*Records to use:*

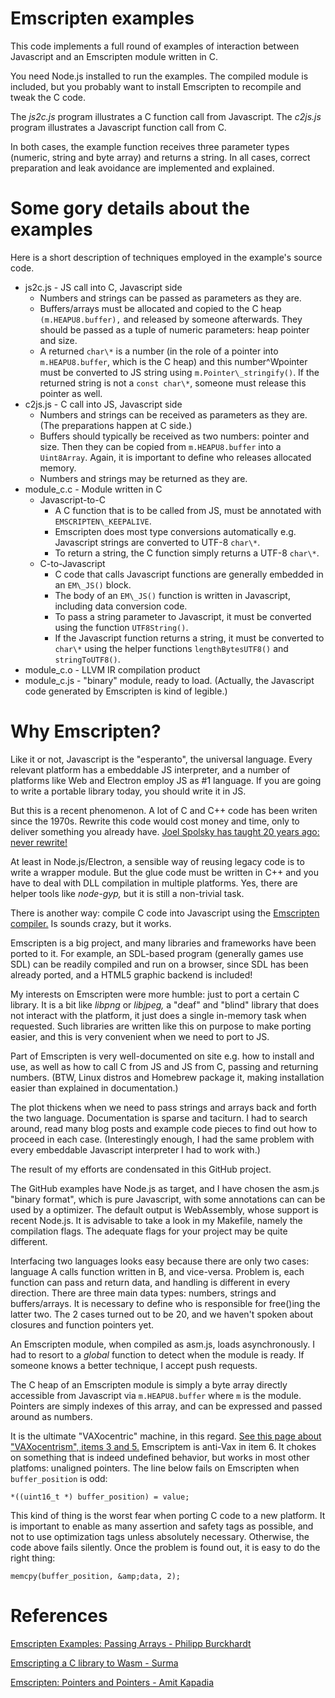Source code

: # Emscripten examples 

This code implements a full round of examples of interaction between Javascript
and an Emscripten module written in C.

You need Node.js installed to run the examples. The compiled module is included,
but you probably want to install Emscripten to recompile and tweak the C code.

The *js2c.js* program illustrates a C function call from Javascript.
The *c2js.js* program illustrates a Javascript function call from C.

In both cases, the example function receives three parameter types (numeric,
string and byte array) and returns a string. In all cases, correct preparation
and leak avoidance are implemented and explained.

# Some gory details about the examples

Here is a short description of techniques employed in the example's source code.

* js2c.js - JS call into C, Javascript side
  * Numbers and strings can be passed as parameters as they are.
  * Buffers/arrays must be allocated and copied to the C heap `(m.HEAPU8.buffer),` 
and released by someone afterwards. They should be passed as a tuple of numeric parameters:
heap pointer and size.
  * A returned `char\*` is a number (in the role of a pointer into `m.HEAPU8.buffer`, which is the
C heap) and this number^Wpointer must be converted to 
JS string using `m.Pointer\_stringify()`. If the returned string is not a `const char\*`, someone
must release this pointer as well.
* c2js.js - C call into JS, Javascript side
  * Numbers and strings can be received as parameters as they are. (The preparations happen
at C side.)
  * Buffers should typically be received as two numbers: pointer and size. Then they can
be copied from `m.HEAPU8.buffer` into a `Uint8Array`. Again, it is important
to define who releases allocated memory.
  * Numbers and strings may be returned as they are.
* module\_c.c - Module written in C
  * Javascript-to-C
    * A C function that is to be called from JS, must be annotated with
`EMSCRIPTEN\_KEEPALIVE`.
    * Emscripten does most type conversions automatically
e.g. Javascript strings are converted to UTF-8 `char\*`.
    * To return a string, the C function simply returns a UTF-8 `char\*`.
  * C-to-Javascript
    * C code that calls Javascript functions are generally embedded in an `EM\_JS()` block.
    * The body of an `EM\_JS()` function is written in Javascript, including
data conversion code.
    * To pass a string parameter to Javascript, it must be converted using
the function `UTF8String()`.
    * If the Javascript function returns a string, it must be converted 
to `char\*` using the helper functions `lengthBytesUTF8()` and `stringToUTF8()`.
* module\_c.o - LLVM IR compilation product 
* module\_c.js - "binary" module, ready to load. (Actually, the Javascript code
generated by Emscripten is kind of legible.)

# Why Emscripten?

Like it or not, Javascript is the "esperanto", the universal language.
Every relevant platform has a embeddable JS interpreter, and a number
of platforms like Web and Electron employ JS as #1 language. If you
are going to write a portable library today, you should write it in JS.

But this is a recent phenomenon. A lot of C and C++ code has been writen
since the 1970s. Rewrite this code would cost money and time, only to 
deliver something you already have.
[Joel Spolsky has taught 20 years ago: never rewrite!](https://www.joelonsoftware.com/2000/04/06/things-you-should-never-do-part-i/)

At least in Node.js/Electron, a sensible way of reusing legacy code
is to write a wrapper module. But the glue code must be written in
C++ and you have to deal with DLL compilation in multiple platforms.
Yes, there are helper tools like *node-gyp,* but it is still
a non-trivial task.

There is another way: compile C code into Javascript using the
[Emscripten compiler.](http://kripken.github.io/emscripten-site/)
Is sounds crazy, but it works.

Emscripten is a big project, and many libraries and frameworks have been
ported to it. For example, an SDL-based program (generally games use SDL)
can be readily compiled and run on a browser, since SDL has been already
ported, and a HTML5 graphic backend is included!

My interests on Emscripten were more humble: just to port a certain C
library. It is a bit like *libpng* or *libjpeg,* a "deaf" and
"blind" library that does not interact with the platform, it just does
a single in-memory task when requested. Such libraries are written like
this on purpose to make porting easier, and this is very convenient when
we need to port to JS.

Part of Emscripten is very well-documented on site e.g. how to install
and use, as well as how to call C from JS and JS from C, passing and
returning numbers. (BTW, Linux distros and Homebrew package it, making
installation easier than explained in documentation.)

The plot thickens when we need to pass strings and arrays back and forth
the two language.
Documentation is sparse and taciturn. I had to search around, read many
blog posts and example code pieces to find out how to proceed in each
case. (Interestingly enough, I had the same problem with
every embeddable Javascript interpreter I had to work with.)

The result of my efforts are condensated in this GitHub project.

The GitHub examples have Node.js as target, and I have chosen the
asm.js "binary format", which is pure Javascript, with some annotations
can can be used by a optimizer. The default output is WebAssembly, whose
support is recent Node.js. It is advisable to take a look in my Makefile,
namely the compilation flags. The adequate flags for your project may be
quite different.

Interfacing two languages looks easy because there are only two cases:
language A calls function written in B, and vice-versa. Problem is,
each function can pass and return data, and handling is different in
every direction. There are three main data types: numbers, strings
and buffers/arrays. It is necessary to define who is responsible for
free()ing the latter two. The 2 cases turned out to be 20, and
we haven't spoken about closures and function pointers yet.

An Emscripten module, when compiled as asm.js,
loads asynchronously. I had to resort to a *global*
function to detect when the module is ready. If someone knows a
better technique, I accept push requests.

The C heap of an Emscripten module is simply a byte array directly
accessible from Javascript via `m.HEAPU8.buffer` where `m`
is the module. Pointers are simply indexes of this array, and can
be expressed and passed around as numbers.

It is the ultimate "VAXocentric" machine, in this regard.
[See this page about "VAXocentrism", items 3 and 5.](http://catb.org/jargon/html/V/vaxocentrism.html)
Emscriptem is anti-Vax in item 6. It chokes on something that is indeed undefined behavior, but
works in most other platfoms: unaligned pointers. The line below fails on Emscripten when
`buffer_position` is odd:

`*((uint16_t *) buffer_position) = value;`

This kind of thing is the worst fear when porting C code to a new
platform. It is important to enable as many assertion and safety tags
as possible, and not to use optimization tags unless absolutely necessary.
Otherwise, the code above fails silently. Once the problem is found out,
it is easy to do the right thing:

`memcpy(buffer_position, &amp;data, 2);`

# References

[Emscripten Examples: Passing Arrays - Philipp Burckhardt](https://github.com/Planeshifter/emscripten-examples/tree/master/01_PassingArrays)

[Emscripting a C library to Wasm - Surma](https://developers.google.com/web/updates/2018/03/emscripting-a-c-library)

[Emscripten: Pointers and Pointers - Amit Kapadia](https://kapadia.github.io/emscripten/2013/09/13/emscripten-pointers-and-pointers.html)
--
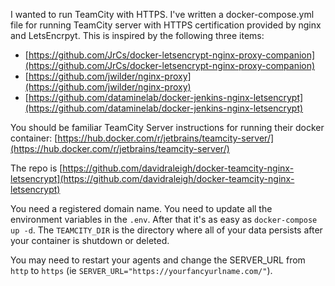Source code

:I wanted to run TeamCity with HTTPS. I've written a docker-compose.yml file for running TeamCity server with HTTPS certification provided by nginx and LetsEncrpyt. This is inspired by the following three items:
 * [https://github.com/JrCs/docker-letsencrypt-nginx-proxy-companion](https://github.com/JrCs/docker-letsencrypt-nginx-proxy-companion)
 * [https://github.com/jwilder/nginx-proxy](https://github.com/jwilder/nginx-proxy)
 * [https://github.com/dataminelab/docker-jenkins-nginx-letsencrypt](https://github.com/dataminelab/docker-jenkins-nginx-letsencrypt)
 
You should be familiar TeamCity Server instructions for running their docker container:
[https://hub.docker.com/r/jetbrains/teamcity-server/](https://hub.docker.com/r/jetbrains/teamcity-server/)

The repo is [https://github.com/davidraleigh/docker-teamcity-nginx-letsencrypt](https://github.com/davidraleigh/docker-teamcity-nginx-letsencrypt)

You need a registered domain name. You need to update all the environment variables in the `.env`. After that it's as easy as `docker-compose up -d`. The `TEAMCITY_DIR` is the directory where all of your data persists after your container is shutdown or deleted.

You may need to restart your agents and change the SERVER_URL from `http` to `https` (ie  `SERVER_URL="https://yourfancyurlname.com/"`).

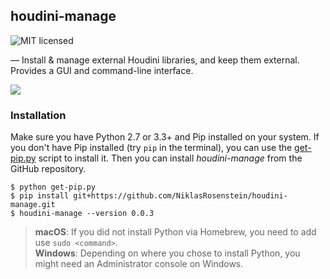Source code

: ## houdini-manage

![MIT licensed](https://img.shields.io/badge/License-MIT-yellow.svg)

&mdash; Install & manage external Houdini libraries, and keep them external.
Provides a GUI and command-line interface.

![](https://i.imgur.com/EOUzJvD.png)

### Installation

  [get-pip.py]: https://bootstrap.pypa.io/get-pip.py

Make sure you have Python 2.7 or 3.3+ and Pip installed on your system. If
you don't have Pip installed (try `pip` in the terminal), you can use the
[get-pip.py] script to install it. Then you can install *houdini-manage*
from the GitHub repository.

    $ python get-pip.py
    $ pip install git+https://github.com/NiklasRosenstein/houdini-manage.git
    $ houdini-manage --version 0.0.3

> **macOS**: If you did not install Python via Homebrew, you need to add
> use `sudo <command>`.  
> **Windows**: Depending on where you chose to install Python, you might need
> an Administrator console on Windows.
...
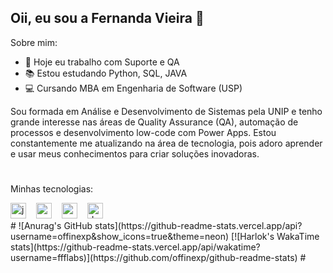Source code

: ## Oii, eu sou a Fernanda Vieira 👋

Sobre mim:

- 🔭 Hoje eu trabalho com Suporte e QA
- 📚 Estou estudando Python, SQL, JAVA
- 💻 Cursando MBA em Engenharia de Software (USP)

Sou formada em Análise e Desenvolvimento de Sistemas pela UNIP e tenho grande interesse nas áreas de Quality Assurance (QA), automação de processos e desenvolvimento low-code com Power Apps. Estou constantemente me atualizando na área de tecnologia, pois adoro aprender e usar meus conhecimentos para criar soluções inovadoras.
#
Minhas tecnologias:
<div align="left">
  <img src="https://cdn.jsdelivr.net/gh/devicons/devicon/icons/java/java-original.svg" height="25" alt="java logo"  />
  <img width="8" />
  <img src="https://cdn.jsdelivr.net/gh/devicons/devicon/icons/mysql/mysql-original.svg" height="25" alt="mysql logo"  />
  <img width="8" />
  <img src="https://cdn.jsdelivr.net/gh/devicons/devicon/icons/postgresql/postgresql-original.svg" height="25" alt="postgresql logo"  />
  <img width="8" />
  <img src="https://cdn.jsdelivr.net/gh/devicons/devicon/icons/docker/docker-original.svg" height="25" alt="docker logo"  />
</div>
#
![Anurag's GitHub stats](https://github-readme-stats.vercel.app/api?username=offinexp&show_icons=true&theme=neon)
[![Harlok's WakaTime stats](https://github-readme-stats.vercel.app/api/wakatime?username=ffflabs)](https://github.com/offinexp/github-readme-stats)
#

*Assignment:*
Extract exactly and only the lines above from the line containing "works in most" through the line containing "[Emscripten: Pointers and", both end lines included.

*Task output:*
works in most other platfoms: unaligned pointers. The line below fails on Emscripten when
`buffer_position` is odd:

`*((uint16_t *) buffer_position) = value;`

This kind of thing is the worst fear when porting C code to a new
platform. It is important to enable as many assertion and safety tags
as possible, and not to use optimization tags unless absolutely necessary.
Otherwise, the code above fails silently. Once the problem is found out,
it is easy to do the right thing:

`memcpy(buffer_position, &amp;data, 2);`

# References

[Emscripten Examples: Passing Arrays - Philipp Burckhardt](https://github.com/Planeshifter/emscripten-examples/tree/master/01_PassingArrays)

[Emscripting a C library to Wasm - Surma](https://developers.google.com/web/updates/2018/03/emscripting-a-c-library)

[Emscripten: Pointers and Pointers - Amit Kapadia](https://kapadia.github.io/emscripten/2013/09/13/emscripten-pointers-and-pointers.html)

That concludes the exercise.